━━━━━ Recorded data ━━━━━
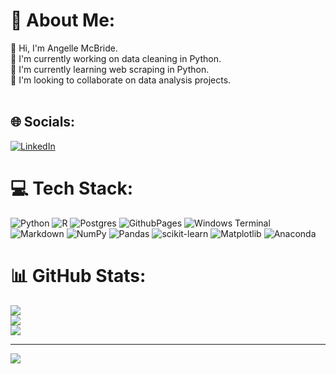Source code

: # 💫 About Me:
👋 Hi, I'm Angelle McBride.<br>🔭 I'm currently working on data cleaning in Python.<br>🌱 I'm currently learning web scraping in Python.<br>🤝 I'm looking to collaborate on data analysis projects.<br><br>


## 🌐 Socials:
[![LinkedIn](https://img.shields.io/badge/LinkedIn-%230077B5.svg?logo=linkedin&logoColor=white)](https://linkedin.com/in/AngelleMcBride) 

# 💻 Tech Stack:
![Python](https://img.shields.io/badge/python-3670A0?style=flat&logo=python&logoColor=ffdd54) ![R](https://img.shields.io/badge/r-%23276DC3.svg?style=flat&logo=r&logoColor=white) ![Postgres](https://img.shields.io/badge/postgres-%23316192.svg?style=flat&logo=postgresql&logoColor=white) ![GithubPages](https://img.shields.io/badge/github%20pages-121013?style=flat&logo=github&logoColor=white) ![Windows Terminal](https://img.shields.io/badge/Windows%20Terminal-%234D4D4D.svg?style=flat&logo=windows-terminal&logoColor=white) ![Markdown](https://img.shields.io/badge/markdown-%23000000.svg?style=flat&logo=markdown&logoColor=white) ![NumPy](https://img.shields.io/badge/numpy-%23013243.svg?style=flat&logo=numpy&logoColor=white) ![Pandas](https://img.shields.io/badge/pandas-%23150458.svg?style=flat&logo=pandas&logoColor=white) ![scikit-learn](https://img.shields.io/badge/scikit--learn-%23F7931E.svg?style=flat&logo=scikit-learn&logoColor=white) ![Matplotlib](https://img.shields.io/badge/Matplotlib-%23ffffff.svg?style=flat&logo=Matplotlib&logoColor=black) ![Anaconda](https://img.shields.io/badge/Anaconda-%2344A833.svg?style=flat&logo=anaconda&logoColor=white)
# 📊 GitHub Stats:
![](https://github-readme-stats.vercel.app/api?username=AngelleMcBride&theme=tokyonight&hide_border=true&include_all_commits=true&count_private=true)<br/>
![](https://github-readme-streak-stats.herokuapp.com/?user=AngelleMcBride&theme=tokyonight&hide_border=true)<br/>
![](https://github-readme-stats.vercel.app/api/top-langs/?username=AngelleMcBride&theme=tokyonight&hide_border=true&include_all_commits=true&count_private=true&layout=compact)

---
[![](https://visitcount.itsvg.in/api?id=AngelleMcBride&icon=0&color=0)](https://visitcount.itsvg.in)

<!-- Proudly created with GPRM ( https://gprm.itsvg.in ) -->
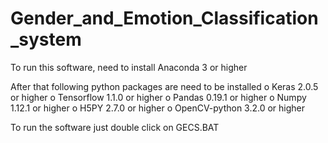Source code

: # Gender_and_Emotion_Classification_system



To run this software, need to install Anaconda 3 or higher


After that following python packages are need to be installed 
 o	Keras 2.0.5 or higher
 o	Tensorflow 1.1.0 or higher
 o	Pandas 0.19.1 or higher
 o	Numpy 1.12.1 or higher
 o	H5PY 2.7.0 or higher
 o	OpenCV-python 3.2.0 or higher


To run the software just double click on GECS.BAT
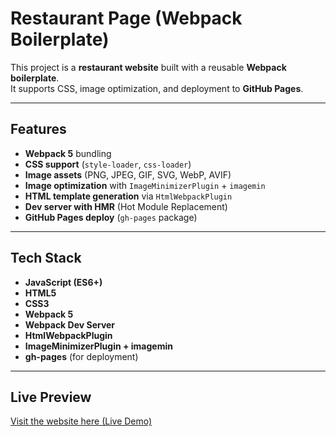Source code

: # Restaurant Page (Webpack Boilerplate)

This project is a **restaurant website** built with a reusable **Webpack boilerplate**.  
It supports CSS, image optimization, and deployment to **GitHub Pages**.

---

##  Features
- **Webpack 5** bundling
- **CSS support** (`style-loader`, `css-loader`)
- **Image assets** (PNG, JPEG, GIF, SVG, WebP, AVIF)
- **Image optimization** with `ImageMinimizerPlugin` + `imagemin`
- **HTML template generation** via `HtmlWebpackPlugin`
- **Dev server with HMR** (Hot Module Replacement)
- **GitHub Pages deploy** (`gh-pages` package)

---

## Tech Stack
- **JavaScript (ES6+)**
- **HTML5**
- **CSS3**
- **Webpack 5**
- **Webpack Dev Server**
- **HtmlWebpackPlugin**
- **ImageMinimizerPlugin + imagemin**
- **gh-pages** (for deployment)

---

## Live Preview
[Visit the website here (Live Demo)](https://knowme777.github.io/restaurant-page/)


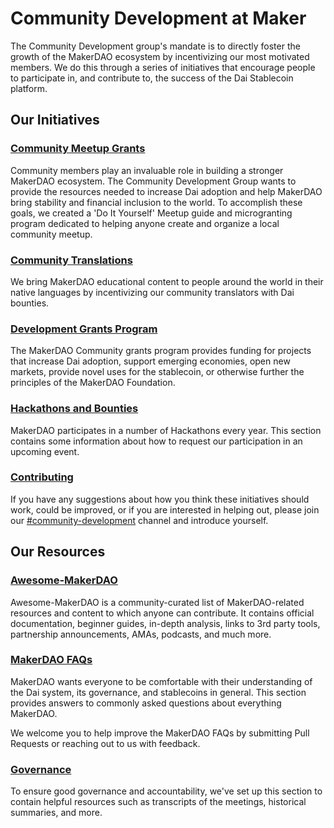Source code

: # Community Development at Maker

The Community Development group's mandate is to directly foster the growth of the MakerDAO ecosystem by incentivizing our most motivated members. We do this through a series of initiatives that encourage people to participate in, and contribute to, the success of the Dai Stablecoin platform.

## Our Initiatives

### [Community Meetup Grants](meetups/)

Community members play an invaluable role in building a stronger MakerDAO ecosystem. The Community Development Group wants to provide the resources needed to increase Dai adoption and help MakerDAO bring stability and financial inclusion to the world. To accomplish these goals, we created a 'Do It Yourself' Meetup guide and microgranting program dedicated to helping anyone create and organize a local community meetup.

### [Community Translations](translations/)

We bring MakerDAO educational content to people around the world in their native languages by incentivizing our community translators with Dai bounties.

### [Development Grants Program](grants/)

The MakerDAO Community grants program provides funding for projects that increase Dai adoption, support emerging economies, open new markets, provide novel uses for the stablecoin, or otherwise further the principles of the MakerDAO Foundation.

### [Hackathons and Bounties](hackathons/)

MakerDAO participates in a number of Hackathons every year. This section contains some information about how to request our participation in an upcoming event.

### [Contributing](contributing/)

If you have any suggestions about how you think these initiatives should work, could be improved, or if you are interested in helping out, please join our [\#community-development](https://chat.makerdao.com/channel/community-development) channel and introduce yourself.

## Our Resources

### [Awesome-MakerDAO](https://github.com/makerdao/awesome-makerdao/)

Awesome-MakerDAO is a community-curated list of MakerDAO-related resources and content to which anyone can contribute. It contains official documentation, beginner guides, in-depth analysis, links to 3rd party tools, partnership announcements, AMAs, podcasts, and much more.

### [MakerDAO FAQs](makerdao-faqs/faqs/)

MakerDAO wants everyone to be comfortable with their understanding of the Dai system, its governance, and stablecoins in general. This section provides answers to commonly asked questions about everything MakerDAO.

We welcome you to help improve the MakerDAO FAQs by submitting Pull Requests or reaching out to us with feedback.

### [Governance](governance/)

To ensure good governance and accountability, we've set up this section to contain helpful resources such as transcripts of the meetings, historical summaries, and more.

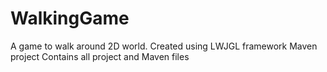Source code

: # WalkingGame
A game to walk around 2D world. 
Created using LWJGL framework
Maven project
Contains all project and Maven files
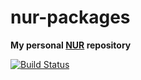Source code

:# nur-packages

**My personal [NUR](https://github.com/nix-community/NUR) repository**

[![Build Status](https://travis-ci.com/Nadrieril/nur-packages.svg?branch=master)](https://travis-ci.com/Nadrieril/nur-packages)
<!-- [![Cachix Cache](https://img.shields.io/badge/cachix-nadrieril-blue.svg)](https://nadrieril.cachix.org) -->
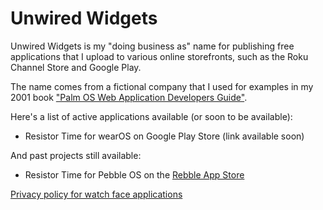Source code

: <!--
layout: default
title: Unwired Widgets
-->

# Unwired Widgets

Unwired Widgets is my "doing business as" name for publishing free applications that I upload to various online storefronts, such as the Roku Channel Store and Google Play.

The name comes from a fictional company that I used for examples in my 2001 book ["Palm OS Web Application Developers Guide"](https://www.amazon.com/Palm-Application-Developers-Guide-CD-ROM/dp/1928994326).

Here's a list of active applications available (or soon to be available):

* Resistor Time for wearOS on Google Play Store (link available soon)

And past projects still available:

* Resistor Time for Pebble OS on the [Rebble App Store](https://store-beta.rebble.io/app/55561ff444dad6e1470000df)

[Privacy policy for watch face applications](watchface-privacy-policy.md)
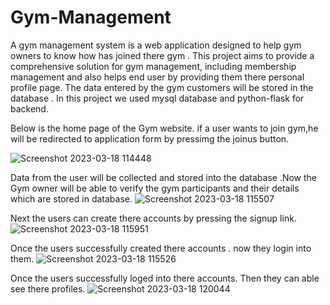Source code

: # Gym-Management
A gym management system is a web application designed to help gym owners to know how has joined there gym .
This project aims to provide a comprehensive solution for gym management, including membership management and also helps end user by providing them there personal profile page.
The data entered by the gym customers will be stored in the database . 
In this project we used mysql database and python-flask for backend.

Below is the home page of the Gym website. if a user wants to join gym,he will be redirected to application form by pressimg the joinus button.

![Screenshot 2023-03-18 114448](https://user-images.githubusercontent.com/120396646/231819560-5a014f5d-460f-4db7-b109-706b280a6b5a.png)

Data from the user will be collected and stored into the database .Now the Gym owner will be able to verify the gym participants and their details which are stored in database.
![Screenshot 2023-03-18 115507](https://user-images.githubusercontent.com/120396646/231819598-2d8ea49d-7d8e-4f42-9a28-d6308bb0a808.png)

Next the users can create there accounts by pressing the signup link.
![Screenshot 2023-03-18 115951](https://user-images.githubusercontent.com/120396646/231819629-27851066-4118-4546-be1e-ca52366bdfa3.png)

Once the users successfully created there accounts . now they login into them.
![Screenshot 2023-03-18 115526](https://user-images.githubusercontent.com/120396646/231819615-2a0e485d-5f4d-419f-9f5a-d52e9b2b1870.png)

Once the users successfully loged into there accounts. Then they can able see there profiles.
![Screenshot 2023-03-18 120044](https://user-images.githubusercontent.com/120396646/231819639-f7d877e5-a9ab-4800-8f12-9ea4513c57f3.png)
━━━━━
━━━━━ Recorded data ━━━━━
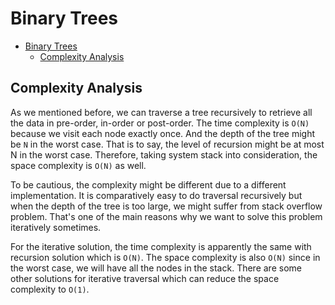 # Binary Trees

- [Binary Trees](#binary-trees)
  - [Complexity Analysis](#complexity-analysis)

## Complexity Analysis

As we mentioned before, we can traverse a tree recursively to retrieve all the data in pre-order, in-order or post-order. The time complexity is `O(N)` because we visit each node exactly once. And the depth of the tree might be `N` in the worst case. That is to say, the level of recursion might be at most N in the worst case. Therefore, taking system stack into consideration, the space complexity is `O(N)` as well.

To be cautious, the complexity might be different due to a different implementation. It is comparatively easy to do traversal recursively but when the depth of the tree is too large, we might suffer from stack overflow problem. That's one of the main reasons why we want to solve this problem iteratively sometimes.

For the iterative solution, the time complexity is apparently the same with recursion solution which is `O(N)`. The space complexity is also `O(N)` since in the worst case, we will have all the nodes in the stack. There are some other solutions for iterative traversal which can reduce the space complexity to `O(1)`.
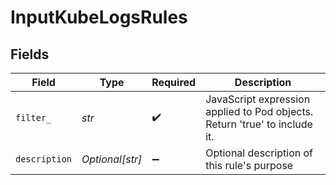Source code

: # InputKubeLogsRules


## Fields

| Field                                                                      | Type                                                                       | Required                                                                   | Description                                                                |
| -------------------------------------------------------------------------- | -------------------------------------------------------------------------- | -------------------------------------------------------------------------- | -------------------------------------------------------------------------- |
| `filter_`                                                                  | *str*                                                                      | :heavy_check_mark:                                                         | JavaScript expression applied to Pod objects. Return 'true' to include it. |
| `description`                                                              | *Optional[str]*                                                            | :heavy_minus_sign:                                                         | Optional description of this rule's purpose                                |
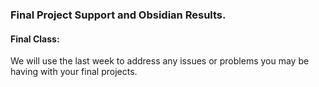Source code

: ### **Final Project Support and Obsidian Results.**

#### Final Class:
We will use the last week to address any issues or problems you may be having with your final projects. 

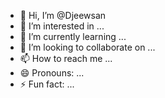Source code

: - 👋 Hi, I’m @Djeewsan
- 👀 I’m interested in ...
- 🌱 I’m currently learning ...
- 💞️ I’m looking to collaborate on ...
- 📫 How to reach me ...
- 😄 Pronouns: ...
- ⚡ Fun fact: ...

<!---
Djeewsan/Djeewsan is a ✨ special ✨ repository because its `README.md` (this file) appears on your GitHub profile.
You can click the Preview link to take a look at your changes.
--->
━━━━━
§ **Instructions for the task**
Going by the data above, give back only the lines from the one containing "- **HTML5**" through the one containing "Development at Maker", exactly as they stand, both ends included and no images.

§ **Result for this task**
- **HTML5**
- **CSS3**
- **Webpack 5**
- **Webpack Dev Server**
- **HtmlWebpackPlugin**
- **ImageMinimizerPlugin + imagemin**
- **gh-pages** (for deployment)

---

## Live Preview
[Visit the website here (Live Demo)](https://knowme777.github.io/restaurant-page/)


Source code

: # Community Development at Maker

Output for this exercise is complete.